Youth Protestation

Youth+Protestation

Fabian Patino

Youth Protestation

By: Fabian Patino

Since before Reverend Dr. Martin Luther King Jr., the issue of peaceful protest has been a focal point for much debate, but in our generation, the controversy has shifted to the protesting done by youths.

Protesting has become the voice of the masses of individuals that are underage and feel the need to voice their opinions, and has been an efficient method of bringing political change by average citizens. For individuals that can’t vote, but need their stances to be seen, protesting offers a unity that is unrivaled.

It is true that it can be dangerous for individuals to come out and publicly protest,as they are just one person, and history has shown us how deadly civil unrest can turn out. This can be seen as many protesters end up being arrested for their actions, especially when peaceful marches begin to turn violent, as seen in the anti-Trump protests in Chicago and Washington D.C. Unfortunately, the image of this grim reality is what drives people away from protests.  

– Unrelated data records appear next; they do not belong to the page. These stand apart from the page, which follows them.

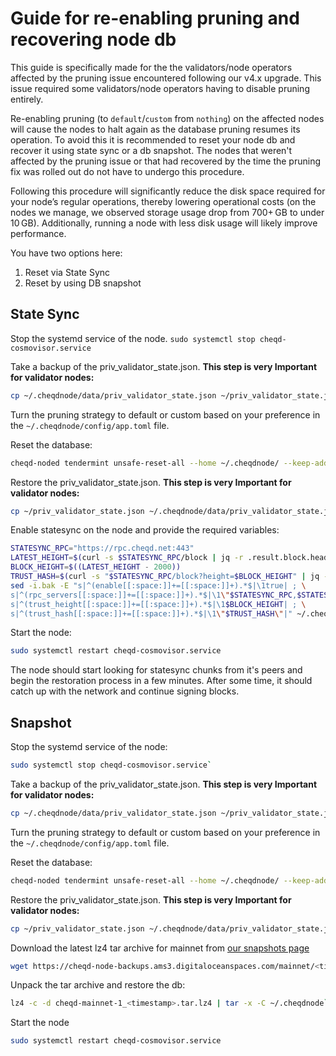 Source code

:# Guide for re-enabling pruning and recovering node db

This guide is specifically made for the the validators/node operators affected by the pruning issue encountered following our v4.x upgrade. This issue required some validators/node operators having to disable pruning entirely.

Re-enabling pruning (to `default`/`custom` from `nothing`) on the affected nodes will cause the nodes to halt again as the database pruning resumes its operation. To avoid this it is recommended to reset your node db and recover it using state sync or a db snapshot. The nodes that weren't affected by the pruning issue or that had recovered by the time the pruning fix was rolled out do not have to undergo this procedure.

Following this procedure will significantly reduce the disk space required for your node’s regular operations, thereby lowering operational costs (on the nodes we manage, we observed storage usage drop from 700+ GB to under 10 GB). Additionally, running a node with less disk usage will likely improve performance.

You have two options here:

1) Reset via State Sync
2) Reset by using DB snapshot

## State Sync

Stop the systemd service of the node.
`sudo systemctl stop cheqd-cosmovisor.service`

Take a backup of the priv_validator_state.json. **This step is very Important for validator nodes:**

```bash
cp ~/.cheqdnode/data/priv_validator_state.json ~/priv_validator_state.json
```

Turn the pruning strategy to default or custom based on your preference in the `~/.cheqdnode/config/app.toml` file.

Reset the database:

```bash
cheqd-noded tendermint unsafe-reset-all --home ~/.cheqdnode/ --keep-addr-book
```

Restore the priv_validator_state.json. **This step is very Important for validator nodes:**

```bash
cp ~/priv_validator_state.json ~/.cheqdnode/data/priv_validator_state.json
```

Enable statesync on the node and provide the required variables:

```bash
STATESYNC_RPC="https://rpc.cheqd.net:443"
LATEST_HEIGHT=$(curl -s $STATESYNC_RPC/block | jq -r .result.block.header.height)
BLOCK_HEIGHT=$((LATEST_HEIGHT - 2000))
TRUST_HASH=$(curl -s "$STATESYNC_RPC/block?height=$BLOCK_HEIGHT" | jq -r .result.block_id.hash)
sed -i.bak -E "s|^(enable[[:space:]]+=[[:space:]]+).*$|\1true| ; \
s|^(rpc_servers[[:space:]]+=[[:space:]]+).*$|\1\"$STATESYNC_RPC,$STATESYNC_RPC\"| ; \
s|^(trust_height[[:space:]]+=[[:space:]]+).*$|\1$BLOCK_HEIGHT| ; \
s|^(trust_hash[[:space:]]+=[[:space:]]+).*$|\1\"$TRUST_HASH\"|" ~/.cheqdnode/config/config.toml
```

Start the node:

```bash
sudo systemctl restart cheqd-cosmovisor.service
```

The node should start looking for statesync chunks from it's peers and begin the restoration process in a few minutes. After some time, it should catch up with the network and continue signing blocks.

## Snapshot

Stop the systemd service of the node:

```bash
sudo systemctl stop cheqd-cosmovisor.service`
```

Take a backup of the priv_validator_state.json. **This step is very Important for validator nodes:**

```bash
cp ~/.cheqdnode/data/priv_validator_state.json ~/priv_validator_state.json
```

Turn the pruning strategy to default or custom based on your preference in the `~/.cheqdnode/config/app.toml` file.

Reset the database:

```bash
cheqd-noded tendermint unsafe-reset-all --home ~/.cheqdnode/ --keep-addr-book`
```

Restore the priv_validator_state.json. **This step is very Important for validator nodes:**

```bash
cp ~/priv_validator_state.json ~/.cheqdnode/data/priv_validator_state.json
```

Download the latest lz4 tar archive for mainnet from [our snapshots page](https://snapshots.cheqd.net/#mainnet/)

```bash
wget https://cheqd-node-backups.ams3.digitaloceanspaces.com/mainnet/<timestamp>/cheqd-mainnet-1_<timestamp>.tar.lz4
```

Unpack the tar archive and restore the db:

```bash
lz4 -c -d cheqd-mainnet-1_<timestamp>.tar.lz4 | tar -x -C ~/.cheqdnode` 
```

Start the node

```bash
sudo systemctl restart cheqd-cosmovisor.service
```
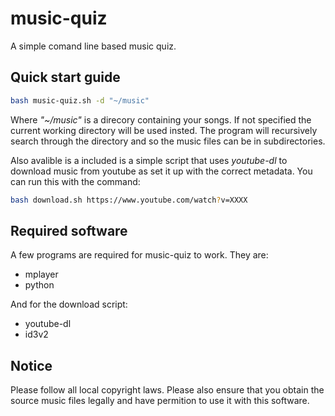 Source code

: music-quiz
==========

A simple comand line based music quiz.

Quick start guide
----------------

```bash
bash music-quiz.sh -d "~/music"
```

Where *"~/music"* is a direcory containing your songs. If not specified the current working directory will be used insted. The program will recursively search through the directory and so the music files can be in subdirectories.


Also avalible is a included is a simple script that uses *youtube-dl* to download music from youtube as set it up with the correct metadata. You can run this with the command:

```bash
bash download.sh https://www.youtube.com/watch?v=XXXX
```

Required software
------------

A few programs are required for music-quiz to work. They are:
+ mplayer
+ python

And for the download script:
+ youtube-dl
+ id3v2

Notice
---------

Please follow all local copyright laws. Please also ensure that you obtain the source music files legally and have permition to use it with this software.


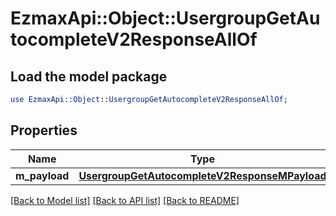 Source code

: # EzmaxApi::Object::UsergroupGetAutocompleteV2ResponseAllOf

## Load the model package
```perl
use EzmaxApi::Object::UsergroupGetAutocompleteV2ResponseAllOf;
```

## Properties
Name | Type | Description | Notes
------------ | ------------- | ------------- | -------------
**m_payload** | [**UsergroupGetAutocompleteV2ResponseMPayload**](UsergroupGetAutocompleteV2ResponseMPayload.md) |  | 

[[Back to Model list]](../README.md#documentation-for-models) [[Back to API list]](../README.md#documentation-for-api-endpoints) [[Back to README]](../README.md)


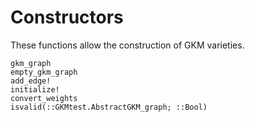 # Constructors

These functions allow the construction of GKM varieties.

```@docs
gkm_graph
empty_gkm_graph
add_edge!
initialize!
convert_weights
isvalid(::GKMtest.AbstractGKM_graph; ::Bool)
``` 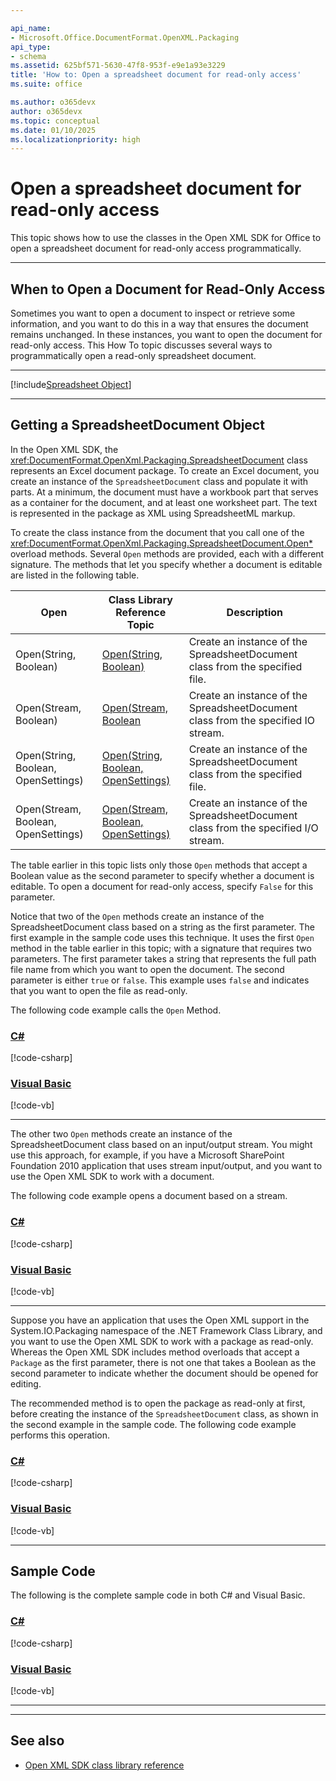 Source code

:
 ```yaml
---

api_name:
- Microsoft.Office.DocumentFormat.OpenXML.Packaging
api_type:
- schema
ms.assetid: 625bf571-5630-47f8-953f-e9e1a93e3229
title: 'How to: Open a spreadsheet document for read-only access'
ms.suite: office

ms.author: o365devx
author: o365devx
ms.topic: conceptual
ms.date: 01/10/2025
ms.localizationpriority: high
---
```

# Open a spreadsheet document for read-only access

This topic shows how to use the classes in the Open XML SDK for
Office to open a spreadsheet document for read-only access
programmatically.



---------------------------------------------------------------------------------
## When to Open a Document for Read-Only Access

Sometimes you want to open a document to inspect or retrieve some
information, and you want to do this in a way that ensures the document
remains unchanged. In these instances, you want to open the document for
read-only access. This How To topic discusses several ways to
programmatically open a read-only spreadsheet document.

--------------------------------------------------------------------------------
[!include[Spreadsheet Object](../includes/spreadsheet/spreadsheet-object.md)]

--------------------------------------------------------------------------------
## Getting a SpreadsheetDocument Object

In the Open XML SDK, the <xref:DocumentFormat.OpenXml.Packaging.SpreadsheetDocument> class represents an
Excel document package. To create an Excel document, you create an
instance of the `SpreadsheetDocument` class
and populate it with parts. At a minimum, the document must have a
workbook part that serves as a container for the document, and at least
one worksheet part. The text is represented in the package as XML using
SpreadsheetML markup.

To create the class instance from the document that you call one of the
<xref:DocumentFormat.OpenXml.Packaging.SpreadsheetDocument.Open*> overload methods. Several `Open` methods are provided, each with a different
signature. The methods that let you specify whether a document is
editable are listed in the following table.

|Open|Class Library Reference Topic|Description|
--|--|--
Open(String, Boolean)|[Open(String, Boolean)](/dotnet/api/documentformat.openxml.packaging.spreadsheetdocument.open?view=openxml-3.0.1#documentformat-openxml-packaging-spreadsheetdocument-open(system-string-system-boolean))|Create an instance of the SpreadsheetDocument class from the specified file.
Open(Stream, Boolean)|[Open(Stream, Boolean](/dotnet/api/documentformat.openxml.packaging.spreadsheetdocument.open?view=openxml-3.0.1#documentformat-openxml-packaging-spreadsheetdocument-open(system-io-stream-system-boolean))|Create an instance of the SpreadsheetDocument class from the specified IO stream.
Open(String, Boolean, OpenSettings)|[Open(String, Boolean, OpenSettings)](/dotnet/api/documentformat.openxml.packaging.spreadsheetdocument.open?view=openxml-3.0.1#documentformat-openxml-packaging-spreadsheetdocument-open(system-string-system-boolean-documentformat-openxml-packaging-opensettings))|Create an instance of the SpreadsheetDocument class from the specified file.
Open(Stream, Boolean, OpenSettings)|[Open(Stream, Boolean, OpenSettings)](/dotnet/api/documentformat.openxml.packaging.spreadsheetdocument.open?view=openxml-3.0.1#documentformat-openxml-packaging-spreadsheetdocument-open(system-io-stream-system-boolean-documentformat-openxml-packaging-opensettings))|Create an instance of the SpreadsheetDocument class from the specified I/O stream.

The table earlier in this topic lists only those `Open` methods that accept a Boolean value as the
second parameter to specify whether a document is editable. To open a
document for read-only access, specify `False` for this parameter.

Notice that two of the `Open` methods create
an instance of the SpreadsheetDocument class based on a string as the
first parameter. The first example in the sample code uses this
technique. It uses the first `Open` method in
the table earlier in this topic; with a signature that requires two
parameters. The first parameter takes a string that represents the full
path file name from which you want to open the document. The second
parameter is either `true` or `false`. This example uses `false` and indicates that you want to open the
file as read-only.

The following code example calls the `Open`
Method.

### [C#](#tab/cs-0)
[!code-csharp[](../../samples/spreadsheet/open_for_read_only_access/cs/Program.cs#snippet1)]

### [Visual Basic](#tab/vb-0)
[!code-vb[](../../samples/spreadsheet/open_for_read_only_access/vb/Program.vb#snippet1)]
***


The other two `Open` methods create an
instance of the SpreadsheetDocument class based on an input/output
stream. You might use this approach, for example, if you have a
Microsoft SharePoint Foundation 2010 application that uses stream
input/output, and you want to use the Open XML SDK to work with a
document.

The following code example opens a document based on a stream.

### [C#](#tab/cs-1)
[!code-csharp[](../../samples/spreadsheet/open_for_read_only_access/cs/Program.cs#snippet2)]

### [Visual Basic](#tab/vb-1)
[!code-vb[](../../samples/spreadsheet/open_for_read_only_access/vb/Program.vb#snippet2)]
***


Suppose you have an application that uses the Open XML support in the
System.IO.Packaging namespace of the .NET Framework Class Library, and
you want to use the Open XML SDK to work with a package as
read-only. Whereas the Open XML SDK includes method overloads that
accept a `Package` as the first parameter,
there is not one that takes a Boolean as the second parameter to
indicate whether the document should be opened for editing.

The recommended method is to open the package as read-only at first,
before creating the instance of the `SpreadsheetDocument` class, as shown in the second
example in the sample code. The following code example performs this
operation.

### [C#](#tab/cs-2)
[!code-csharp[](../../samples/spreadsheet/open_for_read_only_access/cs/Program.cs#snippet3)]

### [Visual Basic](#tab/vb-2)
[!code-vb[](../../samples/spreadsheet/open_for_read_only_access/vb/Program.vb#snippet3)]

---------------------------------------------------------------------------------

## Sample Code

The following is the complete sample code in both C\# and Visual Basic.

### [C#](#tab/cs)
[!code-csharp[](../../samples/spreadsheet/open_for_read_only_access/cs/Program.cs#snippet0)]

### [Visual Basic](#tab/vb)
[!code-vb[](../../samples/spreadsheet/open_for_read_only_access/vb/Program.vb#snippet0)]
***

--------------------------------------------------------------------------------
## See also


- [Open XML SDK class library reference](/office/open-xml/open-xml-sdk)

Nonetheless, there is still strength in numbers, and protesting  is still one of the most effective ways to practice your first amendment rights. It is perfectly legal to peacefully protest as long as you know your rights under the first amendment.  As seen from past protests all over the world, it is clear that this method of action is productive. The best way to look at this is, is to focus on the overall numbers in these marches, some reaching in the hundreds of thousands; if you have an opinion, chances are someone agrees with you and is willing to fight for that ideal.

It is apparent that common ground can easily be found on a multitude of issues ranging across the country, so more likely than not, people agree with you. If you are an individual that is upset with something, want something changed, or want your opinions heard, there will always be at least one person that’ll stand with you. It is undeniably true that change comes from amassing power, and this is the greatest way to bring attention to any plight.

Moreso, people who refuse to take action to support their ideals and convictions, simply submit to the opposing power, they accept defeat. Nothing changes if no one speaks up, and there is a certain unity brought up by amassing in opposition, and there is growth in a movement because of that spark which started the fire of controversy. In Egypt, an ongoing revolution spanning from 2011-14 began with  a sit-in at a town square in Cairo; over the course of the protest, the revolution grew so large it and spread to so much of the country, it overthrew two government regimes. But the truly remarkable part of the revolution, was that it was started by mostly young people, majority of them in their thirties or younger.

Protesting will always be a way to present opposition, and bring about change to the world we live in. The greatest question to ask yourself when debating protest is, “If I care about something but refuse to fight for it, do I care at all?”